VIANNINHA CONTA O ÚLTIMO COMBATE DO HOMEM COMUM



        Rebatizada com o longo título acima, a peça Nossa Vida em Família ganha ótima montagem dirigida por Aderbal Freire-Filho com temporada mais que relâmpago em São Paulo (apenas quatro apresentações no SESC 24 de Maio).
        A velhice solitária e a morte seriam os últimos combates do homem comum (e pobre), mas outros combates estão presentes neste potente texto de Oduvaldo Vianna Filho (1936-1974) como as relações de trabalho e o drama de consciência do filho Jorge e as falcatruas que a filha Cora tem que fazer para poder sobreviver. A alienação está presente no filho Beto e o individualismo em Neli, a única da família que está “bem de vida”.
        A encenação de Aderbal Freire-Filho privilegia a epicidade do texto fazendo com que os próprios atores realizem as trocas de cena e é muito bonito ver o recurso de distanciamento presente quando os atores saem da personagem para rearranjar os adereços de cena para a seguir voltar a vestir a máscara e seguir na ação.
        Um elenco de dez atores, a maioria desconhecida nos palcos paulistanos, defende com muito empenho as palavras criadas pelo saudoso Vianninha. O casal de velhos é muito bem defendido por Rogério Freitas e Vera Novello e têm belíssimo momento na antológica cena do telefonema. O filho Jorge é feito com vigor por Gustavo Ottoni e está muito bem acompanhado pela forte presença cênica de Ana Barroso, como sua esposa. Apesar da participação menor, outra presença marcante em cena é Beth Lamas (lembra fisicamente a grande atriz Wanda Kosmo) como a rica e egoísta Neli. Kadu Garcia interpreta vários papeis inclusive aquele do palhaço que costura as cenas e critica as ações, algo que a meu modo de ver nada acrescenta a esta excelente montagem.
        A dramaturgia consistente e militante de Vianninha contando uma boa história com diálogos fluentes é coisa rara nos dias de hoje e é muito louvável que se remonte seus textos para que os jovens de hoje tenham contato com os mesmos.

        MEMÓRIA: a primeira montagem de Em Família ocorreu em 1972, dirigida por Antunes Filho, tendo Paulo Autran e Carmen Silva como o casal de velhos.

        Última apresentação HOJE, domingo 12 de maio no SESC 24 de Maio.
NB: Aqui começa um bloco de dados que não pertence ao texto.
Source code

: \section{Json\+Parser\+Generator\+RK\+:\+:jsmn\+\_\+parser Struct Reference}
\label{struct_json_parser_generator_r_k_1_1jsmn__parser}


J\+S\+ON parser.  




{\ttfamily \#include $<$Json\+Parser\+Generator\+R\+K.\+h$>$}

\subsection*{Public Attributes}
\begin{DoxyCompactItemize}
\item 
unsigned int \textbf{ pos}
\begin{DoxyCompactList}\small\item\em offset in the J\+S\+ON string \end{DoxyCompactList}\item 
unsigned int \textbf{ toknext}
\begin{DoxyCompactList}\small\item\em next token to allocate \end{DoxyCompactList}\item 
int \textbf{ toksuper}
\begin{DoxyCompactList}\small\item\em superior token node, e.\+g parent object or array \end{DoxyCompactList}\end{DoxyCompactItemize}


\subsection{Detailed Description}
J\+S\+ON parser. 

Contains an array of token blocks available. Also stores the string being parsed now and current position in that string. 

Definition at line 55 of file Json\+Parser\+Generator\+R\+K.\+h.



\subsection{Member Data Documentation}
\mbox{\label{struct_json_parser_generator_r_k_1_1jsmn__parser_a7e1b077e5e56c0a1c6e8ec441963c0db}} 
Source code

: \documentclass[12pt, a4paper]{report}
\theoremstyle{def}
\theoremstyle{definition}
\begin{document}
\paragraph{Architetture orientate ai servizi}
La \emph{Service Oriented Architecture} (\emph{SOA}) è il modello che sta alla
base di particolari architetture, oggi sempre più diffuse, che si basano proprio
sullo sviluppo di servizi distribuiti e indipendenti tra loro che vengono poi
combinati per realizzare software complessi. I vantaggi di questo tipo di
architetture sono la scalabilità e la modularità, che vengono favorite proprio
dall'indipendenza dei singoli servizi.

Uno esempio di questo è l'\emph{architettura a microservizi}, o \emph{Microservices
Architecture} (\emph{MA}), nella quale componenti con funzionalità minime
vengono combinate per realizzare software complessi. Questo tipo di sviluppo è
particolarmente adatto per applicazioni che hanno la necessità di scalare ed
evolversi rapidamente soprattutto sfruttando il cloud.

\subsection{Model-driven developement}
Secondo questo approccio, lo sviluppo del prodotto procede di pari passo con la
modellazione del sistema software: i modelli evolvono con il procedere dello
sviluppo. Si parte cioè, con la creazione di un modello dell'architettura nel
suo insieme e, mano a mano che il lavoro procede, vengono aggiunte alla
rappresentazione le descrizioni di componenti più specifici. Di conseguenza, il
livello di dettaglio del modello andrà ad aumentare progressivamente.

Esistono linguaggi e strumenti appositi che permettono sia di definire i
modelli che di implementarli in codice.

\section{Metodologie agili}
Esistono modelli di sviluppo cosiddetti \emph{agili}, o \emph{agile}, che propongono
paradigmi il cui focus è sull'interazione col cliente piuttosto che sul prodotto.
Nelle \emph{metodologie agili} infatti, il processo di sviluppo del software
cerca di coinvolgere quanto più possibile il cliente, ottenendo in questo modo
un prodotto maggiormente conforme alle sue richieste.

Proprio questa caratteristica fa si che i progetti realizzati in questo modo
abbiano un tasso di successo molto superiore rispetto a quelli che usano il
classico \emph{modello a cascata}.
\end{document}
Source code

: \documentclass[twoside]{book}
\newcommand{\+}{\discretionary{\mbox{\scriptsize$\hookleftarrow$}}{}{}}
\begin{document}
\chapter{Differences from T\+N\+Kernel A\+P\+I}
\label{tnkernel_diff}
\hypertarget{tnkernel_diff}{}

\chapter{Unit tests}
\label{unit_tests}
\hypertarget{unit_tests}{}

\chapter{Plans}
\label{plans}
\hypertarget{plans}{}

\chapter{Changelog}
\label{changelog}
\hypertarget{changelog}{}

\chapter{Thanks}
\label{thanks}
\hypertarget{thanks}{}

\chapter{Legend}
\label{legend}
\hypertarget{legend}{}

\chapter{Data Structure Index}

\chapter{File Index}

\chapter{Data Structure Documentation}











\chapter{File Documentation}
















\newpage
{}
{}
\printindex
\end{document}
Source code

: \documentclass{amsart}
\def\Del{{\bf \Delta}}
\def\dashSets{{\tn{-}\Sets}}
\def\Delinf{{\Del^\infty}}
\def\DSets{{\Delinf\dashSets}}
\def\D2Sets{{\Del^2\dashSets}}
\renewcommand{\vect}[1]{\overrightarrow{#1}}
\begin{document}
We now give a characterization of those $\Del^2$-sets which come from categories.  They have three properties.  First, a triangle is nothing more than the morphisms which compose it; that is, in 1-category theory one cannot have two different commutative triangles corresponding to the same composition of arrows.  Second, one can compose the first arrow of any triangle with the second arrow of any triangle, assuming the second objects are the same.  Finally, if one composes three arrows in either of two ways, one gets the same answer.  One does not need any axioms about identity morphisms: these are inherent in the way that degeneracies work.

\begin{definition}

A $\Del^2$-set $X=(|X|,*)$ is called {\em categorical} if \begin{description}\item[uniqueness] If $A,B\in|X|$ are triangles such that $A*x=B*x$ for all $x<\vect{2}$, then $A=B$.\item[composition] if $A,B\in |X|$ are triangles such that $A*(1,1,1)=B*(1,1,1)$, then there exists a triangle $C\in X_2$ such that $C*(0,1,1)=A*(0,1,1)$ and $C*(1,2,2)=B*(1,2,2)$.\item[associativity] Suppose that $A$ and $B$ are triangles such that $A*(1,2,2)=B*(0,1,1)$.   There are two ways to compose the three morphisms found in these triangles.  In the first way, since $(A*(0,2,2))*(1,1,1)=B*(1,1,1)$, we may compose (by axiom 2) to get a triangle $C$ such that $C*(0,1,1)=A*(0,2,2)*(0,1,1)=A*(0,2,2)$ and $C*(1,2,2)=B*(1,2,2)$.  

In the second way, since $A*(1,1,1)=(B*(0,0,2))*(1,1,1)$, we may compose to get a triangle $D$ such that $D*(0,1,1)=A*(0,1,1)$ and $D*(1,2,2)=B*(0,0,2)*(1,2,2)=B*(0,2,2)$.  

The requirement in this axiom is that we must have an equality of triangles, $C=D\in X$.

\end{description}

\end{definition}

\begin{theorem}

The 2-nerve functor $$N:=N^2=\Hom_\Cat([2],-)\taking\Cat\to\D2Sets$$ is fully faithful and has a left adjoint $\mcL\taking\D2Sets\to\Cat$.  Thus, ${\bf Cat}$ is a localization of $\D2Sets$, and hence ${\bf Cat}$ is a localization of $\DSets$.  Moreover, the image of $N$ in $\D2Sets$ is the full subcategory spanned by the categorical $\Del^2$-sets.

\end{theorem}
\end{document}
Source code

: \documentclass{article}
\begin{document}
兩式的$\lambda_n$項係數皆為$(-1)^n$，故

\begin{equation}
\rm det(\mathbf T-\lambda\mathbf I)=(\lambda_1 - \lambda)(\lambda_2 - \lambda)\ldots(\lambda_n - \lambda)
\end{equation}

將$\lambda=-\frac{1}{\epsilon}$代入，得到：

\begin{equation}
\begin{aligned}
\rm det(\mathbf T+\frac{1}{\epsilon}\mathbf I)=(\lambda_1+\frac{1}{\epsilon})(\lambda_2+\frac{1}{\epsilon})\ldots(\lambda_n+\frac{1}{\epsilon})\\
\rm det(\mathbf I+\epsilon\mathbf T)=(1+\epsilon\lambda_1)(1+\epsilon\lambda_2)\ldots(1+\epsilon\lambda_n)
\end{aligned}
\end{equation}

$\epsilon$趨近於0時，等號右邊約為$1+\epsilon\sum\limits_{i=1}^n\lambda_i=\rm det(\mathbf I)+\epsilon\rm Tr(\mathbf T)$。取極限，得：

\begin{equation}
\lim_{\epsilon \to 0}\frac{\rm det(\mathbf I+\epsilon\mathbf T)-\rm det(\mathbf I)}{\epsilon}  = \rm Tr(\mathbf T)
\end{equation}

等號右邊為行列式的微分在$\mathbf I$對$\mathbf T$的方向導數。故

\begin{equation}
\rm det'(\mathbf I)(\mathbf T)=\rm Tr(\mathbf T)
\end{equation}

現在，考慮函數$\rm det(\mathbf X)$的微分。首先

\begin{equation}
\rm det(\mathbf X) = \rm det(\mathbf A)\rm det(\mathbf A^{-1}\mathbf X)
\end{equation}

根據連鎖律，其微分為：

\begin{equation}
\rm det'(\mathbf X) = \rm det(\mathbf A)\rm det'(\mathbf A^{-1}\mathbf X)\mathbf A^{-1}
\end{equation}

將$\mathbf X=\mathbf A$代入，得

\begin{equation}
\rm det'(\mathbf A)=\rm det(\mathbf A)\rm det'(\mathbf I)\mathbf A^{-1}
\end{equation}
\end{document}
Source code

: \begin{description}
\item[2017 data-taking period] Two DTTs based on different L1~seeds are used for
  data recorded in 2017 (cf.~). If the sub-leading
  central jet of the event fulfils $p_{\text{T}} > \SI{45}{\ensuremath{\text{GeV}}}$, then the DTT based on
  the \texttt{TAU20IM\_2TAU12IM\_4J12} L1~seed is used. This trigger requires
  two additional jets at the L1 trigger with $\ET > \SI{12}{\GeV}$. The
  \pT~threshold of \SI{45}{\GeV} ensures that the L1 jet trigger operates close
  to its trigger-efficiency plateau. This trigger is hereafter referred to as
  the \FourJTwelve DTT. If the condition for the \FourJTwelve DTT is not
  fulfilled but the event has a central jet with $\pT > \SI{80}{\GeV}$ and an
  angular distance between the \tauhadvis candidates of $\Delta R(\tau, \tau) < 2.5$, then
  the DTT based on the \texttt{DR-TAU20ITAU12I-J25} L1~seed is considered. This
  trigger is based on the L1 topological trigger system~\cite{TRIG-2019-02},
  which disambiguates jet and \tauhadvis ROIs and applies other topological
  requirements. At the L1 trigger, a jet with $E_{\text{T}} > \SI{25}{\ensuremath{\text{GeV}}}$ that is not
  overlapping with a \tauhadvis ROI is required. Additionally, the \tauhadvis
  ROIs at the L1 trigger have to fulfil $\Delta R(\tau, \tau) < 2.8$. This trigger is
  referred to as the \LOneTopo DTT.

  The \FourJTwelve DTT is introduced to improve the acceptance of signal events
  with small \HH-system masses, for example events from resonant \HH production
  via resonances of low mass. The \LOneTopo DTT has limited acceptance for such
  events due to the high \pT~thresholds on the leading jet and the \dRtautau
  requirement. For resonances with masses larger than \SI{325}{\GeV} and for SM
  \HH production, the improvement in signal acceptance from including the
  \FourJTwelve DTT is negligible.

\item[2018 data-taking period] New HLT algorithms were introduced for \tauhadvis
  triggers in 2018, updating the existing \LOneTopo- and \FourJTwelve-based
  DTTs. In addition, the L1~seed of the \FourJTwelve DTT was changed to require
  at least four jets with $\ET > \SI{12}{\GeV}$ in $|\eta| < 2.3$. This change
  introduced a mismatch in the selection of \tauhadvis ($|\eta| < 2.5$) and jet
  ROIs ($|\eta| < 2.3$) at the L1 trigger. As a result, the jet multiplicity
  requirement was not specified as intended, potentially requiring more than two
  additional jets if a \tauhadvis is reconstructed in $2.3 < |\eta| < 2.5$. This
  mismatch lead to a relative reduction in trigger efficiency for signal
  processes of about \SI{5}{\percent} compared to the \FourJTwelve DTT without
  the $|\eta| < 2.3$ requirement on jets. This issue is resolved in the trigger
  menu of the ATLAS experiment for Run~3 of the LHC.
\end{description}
CORRA, AINDA DÁ TEMPO!

        12/05/2019


sábado, 11 de maio de 2019

BAIRRO CALEIDOSCÓPIO




        Alfonsito não tem ódio, nem aversão à sociedade para ser definido como um legítimo misantropo, mas morre de medo dela e assim prefere a solidão do seu quarto empoeirado a sair e ir até o mercadinho para comprar um pão... Ou dois. A peça do equatoriano Carlos Gallegos mostra esse homem frágil e triste armando-se de coragem para enfrentar o mundo lá fora. Texto simples só na aparência, é na verdade uma poderosa metáfora das dificuldades de se comunicar em uma contemporaneidade tão cheia de meios de comunicação que na realidade se mostram superficiais e quase inúteis no que tange à aproximação e à solidariedade humana.
        Essa foi a peça escolhida por Alexandre Meirelles para a reabertura da aconchegante Casa da Gioconda, localizada no bairro da Bela Vista, o nosso amado Bixiga.


        Thiago Carreira brilha na opacidade do melancólico Alfonsito. O ator mostra pleno domínio das expressões corporais e, principalmente faciais, e muitas vezes a mímica “diz” muito mais do que as falas do texto. Há um quê do vagabundo Carlitos de Charles Chaplin no seu modo de expressar os sentimentos da personagem.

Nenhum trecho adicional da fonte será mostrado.